Before I analyze this, I wanted to make sure we all understand one thing about the past 10 years- the 10.31ct Fancy Vivid Pink diamond was sold for $3,898,602, or $378,137.92 per carat to be exact. Please take a second and dream about this number because any dealer you speak to nowadays would certainly tell you to dream on if you wanted to buy that diamond at that price. Now let’s go forward 10 years. The last Fancy Vivid Pink diamonds that were sold that were remotely close in size, were the 8.41 carat Fancy Vivid Purplish Pink diamond that sold on November 7, 2014 for $17.78 million ($2.114 million per carat), representing a 459% growth in value, and that is for a diamond under 10 carats. Most recently a very prominent dealer lost a great deal of money because a consumer saw his diamond somewhere on the internet listed by a previous owner from three years earlier with the price of that time. Unfortunately, the consumer backed away from the current deal because he already had the misconception of the value of the diamond, which he did not know had increased dramatically due to market trends of very high demand for rare, unique, and one of kind Jewels.
Inflation vs. FOREX
It would only be fair in this analysis if we would examine how inflation, and not only FOREX, has changed in the past 10 years for both the USA and Switzerland. We used the USA in this example simply because the item was priced in CHF and USD. From 2005 to 2015, the total inflation in the USA was 21.8% while in Switzerland it was a mere 3.84% according the statistical information. According to the official inflation calculator, if one had paid $3,898,602 for something in 2005, in 2015 that same thing would cost $4,749,886.60.
The exchange rate (FOREX) between the USD and the CHF shows a somewhat similar picture to inflation on the basis that the CHF has increased in value over the 10 years. Back in 2005 a USD$1 was able to get CHF 1.33, while today that same USD$1 would get only CHF 0.95.
In both analyses, that diamond would earn more money in 2015 than it did in 2005, whether you are looking at it as a FOREX trade or simply at its value due to inflation.
Let’s assume you bought the diamond and are now figuring out how much its worth. If you would have paid $3,768,950 in USD in 2005, you would have exchanged it to CHF 5,172,000 in order to pay for it locally in Switzerland.
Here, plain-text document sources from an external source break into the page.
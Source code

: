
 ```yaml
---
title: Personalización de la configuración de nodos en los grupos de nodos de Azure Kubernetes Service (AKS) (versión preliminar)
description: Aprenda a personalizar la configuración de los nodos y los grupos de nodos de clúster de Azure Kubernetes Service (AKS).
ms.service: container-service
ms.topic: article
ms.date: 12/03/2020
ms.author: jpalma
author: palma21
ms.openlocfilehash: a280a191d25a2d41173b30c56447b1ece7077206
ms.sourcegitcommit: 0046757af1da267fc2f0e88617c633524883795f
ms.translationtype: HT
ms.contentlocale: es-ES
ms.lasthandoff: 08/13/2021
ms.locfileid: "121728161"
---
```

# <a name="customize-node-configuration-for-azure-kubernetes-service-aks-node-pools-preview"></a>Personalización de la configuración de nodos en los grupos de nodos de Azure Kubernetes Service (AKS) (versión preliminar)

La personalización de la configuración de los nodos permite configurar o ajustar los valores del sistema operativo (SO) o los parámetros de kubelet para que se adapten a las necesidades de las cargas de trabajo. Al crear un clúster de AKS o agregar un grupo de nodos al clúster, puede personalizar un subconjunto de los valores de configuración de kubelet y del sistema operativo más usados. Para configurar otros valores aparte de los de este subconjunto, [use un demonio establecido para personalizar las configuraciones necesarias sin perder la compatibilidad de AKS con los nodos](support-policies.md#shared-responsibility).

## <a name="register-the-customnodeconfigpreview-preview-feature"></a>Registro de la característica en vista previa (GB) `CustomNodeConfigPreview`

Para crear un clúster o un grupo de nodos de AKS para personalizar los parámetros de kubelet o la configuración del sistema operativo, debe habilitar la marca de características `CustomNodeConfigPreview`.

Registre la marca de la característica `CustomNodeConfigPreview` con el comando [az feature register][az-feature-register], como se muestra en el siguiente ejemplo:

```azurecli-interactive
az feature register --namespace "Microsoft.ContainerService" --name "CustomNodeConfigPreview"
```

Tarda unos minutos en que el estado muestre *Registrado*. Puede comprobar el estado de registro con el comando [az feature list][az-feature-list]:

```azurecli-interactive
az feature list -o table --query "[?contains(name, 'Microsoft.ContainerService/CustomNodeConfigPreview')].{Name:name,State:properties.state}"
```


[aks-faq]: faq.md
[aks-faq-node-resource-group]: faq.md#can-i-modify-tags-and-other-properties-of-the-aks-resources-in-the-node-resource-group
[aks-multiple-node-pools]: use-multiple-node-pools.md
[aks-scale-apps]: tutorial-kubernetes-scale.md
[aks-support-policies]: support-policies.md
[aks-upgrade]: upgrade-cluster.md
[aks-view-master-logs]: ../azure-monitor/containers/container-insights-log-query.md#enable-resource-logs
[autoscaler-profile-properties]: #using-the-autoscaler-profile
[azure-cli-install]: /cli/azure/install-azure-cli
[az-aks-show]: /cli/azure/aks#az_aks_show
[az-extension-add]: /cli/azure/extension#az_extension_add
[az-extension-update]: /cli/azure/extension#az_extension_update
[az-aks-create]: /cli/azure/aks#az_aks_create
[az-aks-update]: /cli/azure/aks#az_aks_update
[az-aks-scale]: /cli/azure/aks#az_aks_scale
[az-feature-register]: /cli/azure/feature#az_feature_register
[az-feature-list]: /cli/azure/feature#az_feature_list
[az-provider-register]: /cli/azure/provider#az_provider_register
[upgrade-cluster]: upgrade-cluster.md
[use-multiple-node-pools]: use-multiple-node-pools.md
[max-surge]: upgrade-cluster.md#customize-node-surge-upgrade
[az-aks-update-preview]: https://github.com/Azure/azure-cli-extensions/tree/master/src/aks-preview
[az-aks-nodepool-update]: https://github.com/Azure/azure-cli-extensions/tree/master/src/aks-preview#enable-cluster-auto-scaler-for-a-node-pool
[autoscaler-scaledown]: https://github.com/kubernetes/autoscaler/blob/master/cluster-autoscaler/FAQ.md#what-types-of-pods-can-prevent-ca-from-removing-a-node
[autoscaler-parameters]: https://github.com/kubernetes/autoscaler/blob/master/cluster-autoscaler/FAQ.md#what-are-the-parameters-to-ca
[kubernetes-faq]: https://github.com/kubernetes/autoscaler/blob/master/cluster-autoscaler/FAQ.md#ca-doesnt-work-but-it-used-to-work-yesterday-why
Assuming that you would have put it up for sale right now (not taking into account growth in value or anything else), you would have sold it in the upcoming Geneva auction for the same amount of CHF – and then earned money off of it because the value of the dollar went up. You would have earned USD $5,430,600 on the $3,768,950 diamond due to the exchange rate, an increase in value of 44% (and this is without taking inflation into account!)
Now that is quite a nice amount of money that you earned on your pink diamond!